« Ann d’Angleterre », de Julia Deck, Seuil, 256 p., 20 €, numérique 15 €.
Tout commence par un mauvais pressentiment qui ne dit pas son nom. « On y pense ou on n’y pense pas. J’y pense depuis trente ans », confie Julia Deck à la première ligne de son nouveau livre, sur un ton qu’on ne lui connaît pas, coulé dans un texte autobiographique, alors que ses cinq précédents livres, parus aux Editions de Minuit (dont Viviane Elisabeth Fauville, Propriété privée et Monument national, 2012, 2019 et 2022), étaient tous des fictions – corrosives, drôles et inventives.
Avant même de connaître le sujet de ce livre (dont le titre, Ann d’Angleterre, pourrait mettre le lecteur sur la fausse piste d’un roman historique), on devine que quelque chose de grave s’est passé dans l’existence de l’autrice.
L’événement à l’origine de cette bifurcation littéraire radicale, c’est une « catastrophe » arrivée à Julia Deck en avril 2022. Alors qu’elle rend visite à Ann, sa mère de 84 ans, dans son appartement parisien, elle découvre son corps inanimé dans la salle de bains. Victime d’un accident cérébral, cette femme a passé vingt-huit heures toute seule, « gisant sur carrelage ». Aux urgences, le diagnostic médical est sans appel : hémorragie cérébrale, paralysie du côté droit. On lui annonce que « le cerveau va progressivement se noyer dans le sang, enfler à l’intérieur de la boîte crânienne jusqu’à provoquer la mort. »
Deux récits alternés
Un tel drame ravive des souvenirs très anciens et bloque toute projection dans l’avenir. C’est en écrivaine que Julia Deck a décidé d’affronter ces bouleversements pour leur trouver une forme et les relier, à partir de deux récits alternés qui se font écho d’un bout à l’autre du livre.

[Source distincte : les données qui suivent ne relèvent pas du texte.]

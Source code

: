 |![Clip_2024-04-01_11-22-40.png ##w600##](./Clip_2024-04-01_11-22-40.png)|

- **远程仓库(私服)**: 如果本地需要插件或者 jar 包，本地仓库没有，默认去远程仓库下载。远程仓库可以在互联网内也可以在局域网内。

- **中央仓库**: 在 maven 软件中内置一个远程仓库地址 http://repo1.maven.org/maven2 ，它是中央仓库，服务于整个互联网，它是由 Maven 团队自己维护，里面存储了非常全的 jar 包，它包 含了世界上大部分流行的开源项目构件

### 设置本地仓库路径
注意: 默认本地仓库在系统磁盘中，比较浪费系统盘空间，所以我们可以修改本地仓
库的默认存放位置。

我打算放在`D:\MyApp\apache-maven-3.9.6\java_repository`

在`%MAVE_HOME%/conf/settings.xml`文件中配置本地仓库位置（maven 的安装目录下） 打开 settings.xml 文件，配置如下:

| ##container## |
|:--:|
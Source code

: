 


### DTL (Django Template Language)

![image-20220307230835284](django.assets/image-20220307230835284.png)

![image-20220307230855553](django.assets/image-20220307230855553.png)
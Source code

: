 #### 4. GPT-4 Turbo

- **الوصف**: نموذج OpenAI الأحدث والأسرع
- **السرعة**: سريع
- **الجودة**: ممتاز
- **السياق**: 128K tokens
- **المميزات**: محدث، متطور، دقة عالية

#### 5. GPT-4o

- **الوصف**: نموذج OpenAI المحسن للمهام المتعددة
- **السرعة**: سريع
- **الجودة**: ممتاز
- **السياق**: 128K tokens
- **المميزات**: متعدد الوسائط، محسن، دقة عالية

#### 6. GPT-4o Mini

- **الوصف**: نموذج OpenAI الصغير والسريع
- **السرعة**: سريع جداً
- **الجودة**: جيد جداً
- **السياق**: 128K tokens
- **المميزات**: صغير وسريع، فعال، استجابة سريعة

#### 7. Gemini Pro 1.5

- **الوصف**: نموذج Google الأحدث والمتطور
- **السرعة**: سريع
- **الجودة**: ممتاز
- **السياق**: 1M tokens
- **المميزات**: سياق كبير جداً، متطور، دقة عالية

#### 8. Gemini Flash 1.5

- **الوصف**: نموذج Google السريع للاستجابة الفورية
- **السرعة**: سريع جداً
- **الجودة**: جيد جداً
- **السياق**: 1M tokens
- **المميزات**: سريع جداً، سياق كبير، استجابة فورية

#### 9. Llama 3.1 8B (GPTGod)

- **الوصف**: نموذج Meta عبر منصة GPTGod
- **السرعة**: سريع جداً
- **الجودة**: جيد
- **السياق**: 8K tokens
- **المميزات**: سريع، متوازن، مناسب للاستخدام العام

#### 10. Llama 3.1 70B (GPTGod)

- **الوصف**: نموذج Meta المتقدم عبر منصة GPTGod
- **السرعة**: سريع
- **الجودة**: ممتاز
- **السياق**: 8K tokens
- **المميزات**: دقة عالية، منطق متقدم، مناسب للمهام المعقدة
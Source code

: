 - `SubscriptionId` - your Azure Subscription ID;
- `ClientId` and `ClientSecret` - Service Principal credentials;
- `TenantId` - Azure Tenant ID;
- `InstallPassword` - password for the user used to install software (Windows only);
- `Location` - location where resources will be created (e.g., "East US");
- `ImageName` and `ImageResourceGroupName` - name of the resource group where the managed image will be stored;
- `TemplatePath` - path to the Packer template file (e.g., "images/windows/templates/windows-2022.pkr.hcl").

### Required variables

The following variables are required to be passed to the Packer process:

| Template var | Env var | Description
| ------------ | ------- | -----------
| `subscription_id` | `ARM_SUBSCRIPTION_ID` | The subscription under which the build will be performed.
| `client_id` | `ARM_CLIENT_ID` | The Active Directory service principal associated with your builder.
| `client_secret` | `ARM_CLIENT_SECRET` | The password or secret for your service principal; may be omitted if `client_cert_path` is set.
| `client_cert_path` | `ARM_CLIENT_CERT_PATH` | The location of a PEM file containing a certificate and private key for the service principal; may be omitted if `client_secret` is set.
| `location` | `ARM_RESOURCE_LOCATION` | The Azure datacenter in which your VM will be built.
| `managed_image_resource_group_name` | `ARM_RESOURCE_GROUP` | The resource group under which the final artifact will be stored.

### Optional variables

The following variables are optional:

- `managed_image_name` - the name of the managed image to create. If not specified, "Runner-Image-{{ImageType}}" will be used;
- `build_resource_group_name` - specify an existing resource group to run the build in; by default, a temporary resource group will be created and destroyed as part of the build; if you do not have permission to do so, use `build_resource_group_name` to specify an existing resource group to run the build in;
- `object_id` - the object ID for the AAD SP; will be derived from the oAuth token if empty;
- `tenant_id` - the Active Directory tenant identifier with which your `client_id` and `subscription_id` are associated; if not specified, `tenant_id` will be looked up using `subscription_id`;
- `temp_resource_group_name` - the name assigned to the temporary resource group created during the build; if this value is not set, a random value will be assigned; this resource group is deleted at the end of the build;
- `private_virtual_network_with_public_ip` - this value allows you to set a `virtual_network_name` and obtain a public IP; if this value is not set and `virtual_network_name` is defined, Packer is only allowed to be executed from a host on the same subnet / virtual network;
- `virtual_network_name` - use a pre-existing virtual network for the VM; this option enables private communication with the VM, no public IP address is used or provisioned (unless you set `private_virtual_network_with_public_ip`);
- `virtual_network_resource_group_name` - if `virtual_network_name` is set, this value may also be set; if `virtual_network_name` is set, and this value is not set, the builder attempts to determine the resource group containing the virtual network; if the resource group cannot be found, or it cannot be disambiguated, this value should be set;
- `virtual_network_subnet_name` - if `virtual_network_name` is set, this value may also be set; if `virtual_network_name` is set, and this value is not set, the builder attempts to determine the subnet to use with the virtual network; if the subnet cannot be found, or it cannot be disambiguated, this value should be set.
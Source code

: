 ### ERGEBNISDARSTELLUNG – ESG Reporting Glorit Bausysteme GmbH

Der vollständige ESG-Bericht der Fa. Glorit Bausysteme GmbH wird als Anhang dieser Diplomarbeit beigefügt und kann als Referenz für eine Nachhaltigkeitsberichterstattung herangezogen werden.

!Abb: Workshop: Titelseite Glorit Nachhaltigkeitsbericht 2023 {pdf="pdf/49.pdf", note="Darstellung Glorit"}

L’histoire se raconte d’abord au présent, terrain miné par le choc. D’emblée, Julia Deck comprend que cette catastrophe arrivée à sa mère, « par dominos », est aussi devenue la sienne. « C’est l’ordinaire des mères et des filles enchaînées par un cordon d’acier. » En s’en tenant strictement aux faits, l’autrice, engagée elle aussi dans ce drame, décrit le périple hospitalier enduré par sa mère, transportée d’un service à un autre : urgences, médecine aiguë, soins de suite où sa chambre « ressemble à une tombe ». L’hôpital vu par Deck est un monde parallèle où les internes « gèrent le flux » et font « tourner les lits ». Si le pronostic vital de la malade n’est finalement pas engagé, certaines séquelles semblent cependant irrémédiables : la mère de l’écrivaine est en train de perdre la mémoire des mots.